*** Opening of SUPPLIED RECORDS ***

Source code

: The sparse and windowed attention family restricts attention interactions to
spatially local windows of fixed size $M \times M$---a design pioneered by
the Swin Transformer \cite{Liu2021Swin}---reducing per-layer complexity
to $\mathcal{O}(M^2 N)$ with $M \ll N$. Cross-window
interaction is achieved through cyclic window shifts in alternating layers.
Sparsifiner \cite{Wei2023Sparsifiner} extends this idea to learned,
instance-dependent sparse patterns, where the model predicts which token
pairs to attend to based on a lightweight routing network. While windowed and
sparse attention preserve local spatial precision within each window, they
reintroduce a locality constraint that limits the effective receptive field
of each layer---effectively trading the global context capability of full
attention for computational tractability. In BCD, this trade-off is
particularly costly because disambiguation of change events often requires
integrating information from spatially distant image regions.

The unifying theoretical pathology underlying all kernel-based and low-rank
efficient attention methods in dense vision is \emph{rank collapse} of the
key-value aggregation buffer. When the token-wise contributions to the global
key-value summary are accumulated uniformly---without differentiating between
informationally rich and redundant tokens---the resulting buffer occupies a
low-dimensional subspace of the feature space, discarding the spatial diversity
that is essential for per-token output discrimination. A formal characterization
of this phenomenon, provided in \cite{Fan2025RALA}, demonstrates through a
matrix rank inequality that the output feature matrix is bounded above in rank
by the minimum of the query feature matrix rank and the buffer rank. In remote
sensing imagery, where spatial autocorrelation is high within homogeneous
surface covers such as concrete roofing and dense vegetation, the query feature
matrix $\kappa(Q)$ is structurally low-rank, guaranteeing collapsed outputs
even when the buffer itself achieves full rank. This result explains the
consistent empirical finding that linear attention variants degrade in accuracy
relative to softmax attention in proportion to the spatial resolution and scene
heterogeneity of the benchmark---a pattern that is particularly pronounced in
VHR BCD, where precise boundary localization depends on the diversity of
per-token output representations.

*** Close of SUPPLIED RECORDS ***

▶ _WORK REQUIRED_:
Every word in the records must appear in your copy exactly as it does above.

▶ _RESPONSE_:
Source code

: The sparse and windowed attention family restricts attention interactions to
spatially local windows of fixed size $M \times M$---a design pioneered by
the Swin Transformer \cite{Liu2021Swin}---reducing per-layer complexity
to $\mathcal{O}(M^2 N)$ with $M \ll N$. Cross-window
interaction is achieved through cyclic window shifts in alternating layers.
Sparsifiner \cite{Wei2023Sparsifiner} extends this idea to learned,
instance-dependent sparse patterns, where the model predicts which token
pairs to attend to based on a lightweight routing network. While windowed and
sparse attention preserve local spatial precision within each window, they
reintroduce a locality constraint that limits the effective receptive field
of each layer---effectively trading the global context capability of full
attention for computational tractability. In BCD, this trade-off is
particularly costly because disambiguation of change events often requires
integrating information from spatially distant image regions.

The unifying theoretical pathology underlying all kernel-based and low-rank
efficient attention methods in dense vision is \emph{rank collapse} of the
key-value aggregation buffer. When the token-wise contributions to the global
key-value summary are accumulated uniformly---without differentiating between
informationally rich and redundant tokens---the resulting buffer occupies a
low-dimensional subspace of the feature space, discarding the spatial diversity
that is essential for per-token output discrimination. A formal characterization
of this phenomenon, provided in \cite{Fan2025RALA}, demonstrates through a
matrix rank inequality that the output feature matrix is bounded above in rank
by the minimum of the query feature matrix rank and the buffer rank. In remote
sensing imagery, where spatial autocorrelation is high within homogeneous
surface covers such as concrete roofing and dense vegetation, the query feature
matrix $\kappa(Q)$ is structurally low-rank, guaranteeing collapsed outputs
even when the buffer itself achieves full rank. This result explains the
consistent empirical finding that linear attention variants degrade in accuracy
relative to softmax attention in proportion to the spatial resolution and scene
heterogeneity of the benchmark---a pattern that is particularly pronounced in
VHR BCD, where precise boundary localization depends on the diversity of
per-token output representations.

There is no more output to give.